» Exercise prompt
The records below must be transcribed exactly. Do not include the pictures.

» Record excerpts
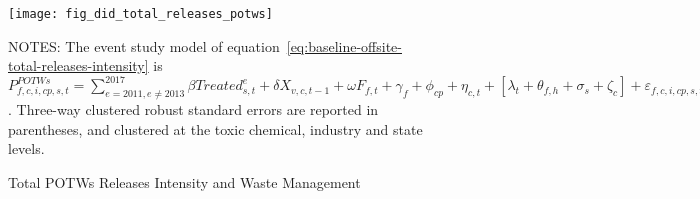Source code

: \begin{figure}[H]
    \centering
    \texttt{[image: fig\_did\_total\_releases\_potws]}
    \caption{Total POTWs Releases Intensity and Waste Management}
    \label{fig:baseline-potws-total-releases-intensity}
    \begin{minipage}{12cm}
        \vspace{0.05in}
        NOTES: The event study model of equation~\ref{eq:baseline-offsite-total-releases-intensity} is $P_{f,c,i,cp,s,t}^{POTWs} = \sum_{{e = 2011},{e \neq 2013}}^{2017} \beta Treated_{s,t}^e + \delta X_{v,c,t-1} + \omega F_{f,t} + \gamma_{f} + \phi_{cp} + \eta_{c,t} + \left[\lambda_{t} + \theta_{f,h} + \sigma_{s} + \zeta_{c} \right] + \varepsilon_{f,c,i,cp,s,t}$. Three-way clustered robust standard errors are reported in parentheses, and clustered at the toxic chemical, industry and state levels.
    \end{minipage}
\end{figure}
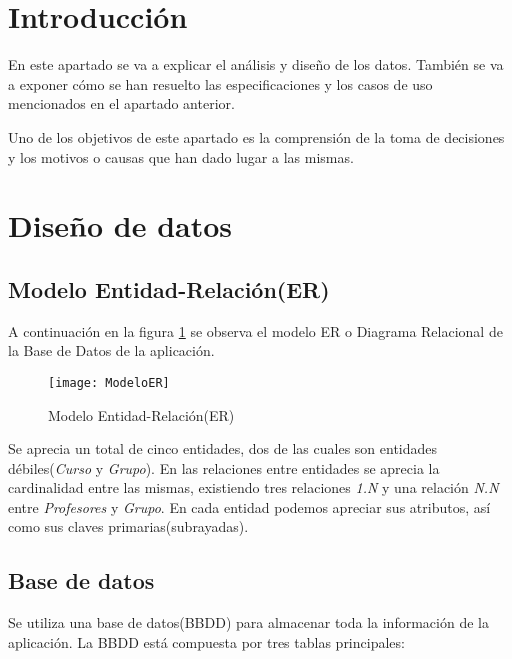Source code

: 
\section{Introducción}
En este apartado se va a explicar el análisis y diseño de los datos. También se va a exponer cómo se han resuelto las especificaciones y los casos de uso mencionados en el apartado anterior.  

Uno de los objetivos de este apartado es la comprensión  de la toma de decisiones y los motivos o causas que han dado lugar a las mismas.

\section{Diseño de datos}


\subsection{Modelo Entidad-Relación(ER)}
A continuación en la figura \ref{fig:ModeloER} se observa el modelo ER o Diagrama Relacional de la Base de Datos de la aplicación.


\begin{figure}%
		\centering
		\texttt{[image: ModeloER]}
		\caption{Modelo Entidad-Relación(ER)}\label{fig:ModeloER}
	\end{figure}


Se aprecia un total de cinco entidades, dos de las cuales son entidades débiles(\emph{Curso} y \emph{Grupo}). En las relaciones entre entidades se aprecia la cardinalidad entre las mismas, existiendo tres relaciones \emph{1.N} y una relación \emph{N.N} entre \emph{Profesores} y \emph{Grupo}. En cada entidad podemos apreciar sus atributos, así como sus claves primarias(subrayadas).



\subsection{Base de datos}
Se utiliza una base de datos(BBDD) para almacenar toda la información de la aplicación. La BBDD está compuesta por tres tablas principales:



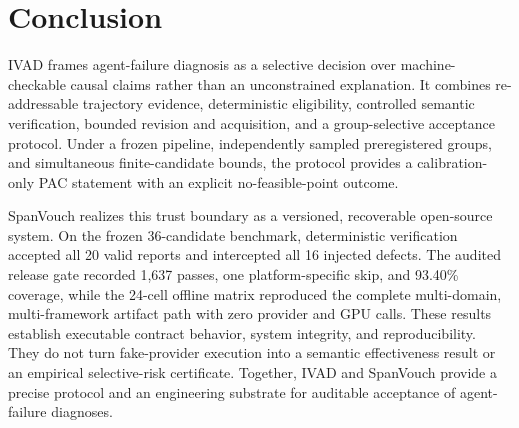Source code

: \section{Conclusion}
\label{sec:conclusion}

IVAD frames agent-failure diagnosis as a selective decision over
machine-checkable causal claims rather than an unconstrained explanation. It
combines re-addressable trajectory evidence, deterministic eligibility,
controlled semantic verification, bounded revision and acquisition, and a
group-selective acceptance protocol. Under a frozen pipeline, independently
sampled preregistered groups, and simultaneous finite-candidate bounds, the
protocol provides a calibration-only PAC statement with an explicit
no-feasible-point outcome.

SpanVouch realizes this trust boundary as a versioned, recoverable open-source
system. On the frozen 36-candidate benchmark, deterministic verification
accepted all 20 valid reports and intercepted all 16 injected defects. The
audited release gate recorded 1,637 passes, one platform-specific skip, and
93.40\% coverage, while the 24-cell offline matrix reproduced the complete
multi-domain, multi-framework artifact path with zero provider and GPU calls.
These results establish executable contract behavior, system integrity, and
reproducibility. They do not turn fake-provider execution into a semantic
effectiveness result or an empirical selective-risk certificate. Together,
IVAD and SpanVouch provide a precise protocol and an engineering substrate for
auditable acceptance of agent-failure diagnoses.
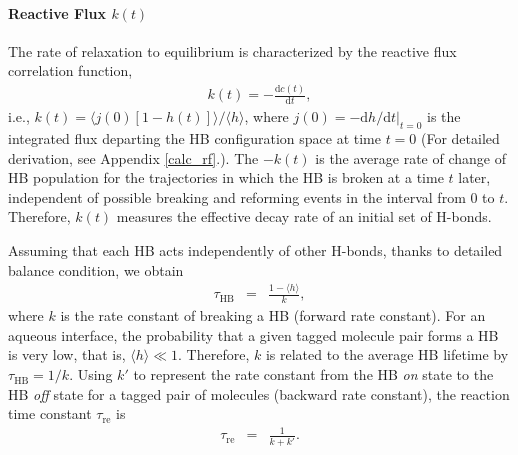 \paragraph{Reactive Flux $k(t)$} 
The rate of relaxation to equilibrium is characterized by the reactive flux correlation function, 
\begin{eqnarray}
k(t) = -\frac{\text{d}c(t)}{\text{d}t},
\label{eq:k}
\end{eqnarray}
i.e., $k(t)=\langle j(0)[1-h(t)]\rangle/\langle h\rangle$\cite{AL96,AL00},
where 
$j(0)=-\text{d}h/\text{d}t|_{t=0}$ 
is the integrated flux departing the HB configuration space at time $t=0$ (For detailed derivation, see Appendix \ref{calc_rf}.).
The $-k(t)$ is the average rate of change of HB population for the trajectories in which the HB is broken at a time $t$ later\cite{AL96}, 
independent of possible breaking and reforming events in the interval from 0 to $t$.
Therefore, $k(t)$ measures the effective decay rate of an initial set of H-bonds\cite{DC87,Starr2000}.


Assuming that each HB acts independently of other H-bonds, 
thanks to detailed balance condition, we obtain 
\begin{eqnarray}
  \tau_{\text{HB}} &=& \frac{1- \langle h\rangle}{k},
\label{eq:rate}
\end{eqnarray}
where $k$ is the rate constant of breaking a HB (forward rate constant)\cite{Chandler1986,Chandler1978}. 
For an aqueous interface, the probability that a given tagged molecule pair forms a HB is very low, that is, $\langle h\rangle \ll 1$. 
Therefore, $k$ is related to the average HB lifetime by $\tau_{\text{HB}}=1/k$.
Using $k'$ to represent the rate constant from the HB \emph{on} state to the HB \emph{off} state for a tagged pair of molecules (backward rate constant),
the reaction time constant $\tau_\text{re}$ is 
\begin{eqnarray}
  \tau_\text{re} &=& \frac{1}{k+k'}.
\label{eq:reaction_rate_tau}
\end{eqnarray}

» Expected answer
Source code

: \begin{figure}[H]
    \centering
    \texttt{[image: fig\_did\_total\_releases\_potws]}
    \caption{Total POTWs Releases Intensity and Waste Management}
    \label{fig:baseline-potws-total-releases-intensity}
    \begin{minipage}{12cm}
        \vspace{0.05in}
        NOTES: The event study model of equation~\ref{eq:baseline-offsite-total-releases-intensity} is $P_{f,c,i,cp,s,t}^{POTWs} = \sum_{{e = 2011},{e \neq 2013}}^{2017} \beta Treated_{s,t}^e + \delta X_{v,c,t-1} + \omega F_{f,t} + \gamma_{f} + \phi_{cp} + \eta_{c,t} + \left[\lambda_{t} + \theta_{f,h} + \sigma_{s} + \zeta_{c} \right] + \varepsilon_{f,c,i,cp,s,t}$. Three-way clustered robust standard errors are reported in parentheses, and clustered at the toxic chemical, industry and state levels.
    \end{minipage}
\end{figure}
Source code

: 
\section{Introducción}
En este apartado se va a explicar el análisis y diseño de los datos. También se va a exponer cómo se han resuelto las especificaciones y los casos de uso mencionados en el apartado anterior.  

Uno de los objetivos de este apartado es la comprensión  de la toma de decisiones y los motivos o causas que han dado lugar a las mismas.

\section{Diseño de datos}


\subsection{Modelo Entidad-Relación(ER)}
A continuación en la figura \ref{fig:ModeloER} se observa el modelo ER o Diagrama Relacional de la Base de Datos de la aplicación.


\begin{figure}%
		\centering
		\texttt{[image: ModeloER]}
		\caption{Modelo Entidad-Relación(ER)}\label{fig:ModeloER}
	\end{figure}


Se aprecia un total de cinco entidades, dos de las cuales son entidades débiles(\emph{Curso} y \emph{Grupo}). En las relaciones entre entidades se aprecia la cardinalidad entre las mismas, existiendo tres relaciones \emph{1.N} y una relación \emph{N.N} entre \emph{Profesores} y \emph{Grupo}. En cada entidad podemos apreciar sus atributos, así como sus claves primarias(subrayadas).



\subsection{Base de datos}
Se utiliza una base de datos(BBDD) para almacenar toda la información de la aplicación. La BBDD está compuesta por tres tablas principales:



Source code

: \section{Conclusion}
\label{sec:conclusion}

IVAD frames agent-failure diagnosis as a selective decision over
machine-checkable causal claims rather than an unconstrained explanation. It
combines re-addressable trajectory evidence, deterministic eligibility,
controlled semantic verification, bounded revision and acquisition, and a
group-selective acceptance protocol. Under a frozen pipeline, independently
sampled preregistered groups, and simultaneous finite-candidate bounds, the
protocol provides a calibration-only PAC statement with an explicit
no-feasible-point outcome.

SpanVouch realizes this trust boundary as a versioned, recoverable open-source
system. On the frozen 36-candidate benchmark, deterministic verification
accepted all 20 valid reports and intercepted all 16 injected defects. The
audited release gate recorded 1,637 passes, one platform-specific skip, and
93.40\% coverage, while the 24-cell offline matrix reproduced the complete
multi-domain, multi-framework artifact path with zero provider and GPU calls.
These results establish executable contract behavior, system integrity, and
reproducibility. They do not turn fake-provider execution into a semantic
effectiveness result or an empirical selective-risk certificate. Together,
IVAD and SpanVouch provide a precise protocol and an engineering substrate for
auditable acceptance of agent-failure diagnoses.
 \paragraph{Reactive Flux $k(t)$} 
The rate of relaxation to equilibrium is characterized by the reactive flux correlation function, 
\begin{eqnarray}
k(t) = -\frac{\text{d}c(t)}{\text{d}t},
\label{eq:k}
\end{eqnarray}
i.e., $k(t)=\langle j(0)[1-h(t)]\rangle/\langle h\rangle$\cite{AL96,AL00},
where 
$j(0)=-\text{d}h/\text{d}t|_{t=0}$ 
is the integrated flux departing the HB configuration space at time $t=0$ (For detailed derivation, see Appendix \ref{calc_rf}.).
The $-k(t)$ is the average rate of change of HB population for the trajectories in which the HB is broken at a time $t$ later\cite{AL96}, 
independent of possible breaking and reforming events in the interval from 0 to $t$.
Therefore, $k(t)$ measures the effective decay rate of an initial set of H-bonds\cite{DC87,Starr2000}.


Assuming that each HB acts independently of other H-bonds, 
thanks to detailed balance condition, we obtain 
\begin{eqnarray}
  \tau_{\text{HB}} &=& \frac{1- \langle h\rangle}{k},
\label{eq:rate}
\end{eqnarray}
where $k$ is the rate constant of breaking a HB (forward rate constant)\cite{Chandler1986,Chandler1978}. 
For an aqueous interface, the probability that a given tagged molecule pair forms a HB is very low, that is, $\langle h\rangle \ll 1$. 
Therefore, $k$ is related to the average HB lifetime by $\tau_{\text{HB}}=1/k$.
Using $k'$ to represent the rate constant from the HB \emph{on} state to the HB \emph{off} state for a tagged pair of molecules (backward rate constant),
the reaction time constant $\tau_\text{re}$ is 
\begin{eqnarray}
  \tau_\text{re} &=& \frac{1}{k+k'}.
\label{eq:reaction_rate_tau}
\end{eqnarray}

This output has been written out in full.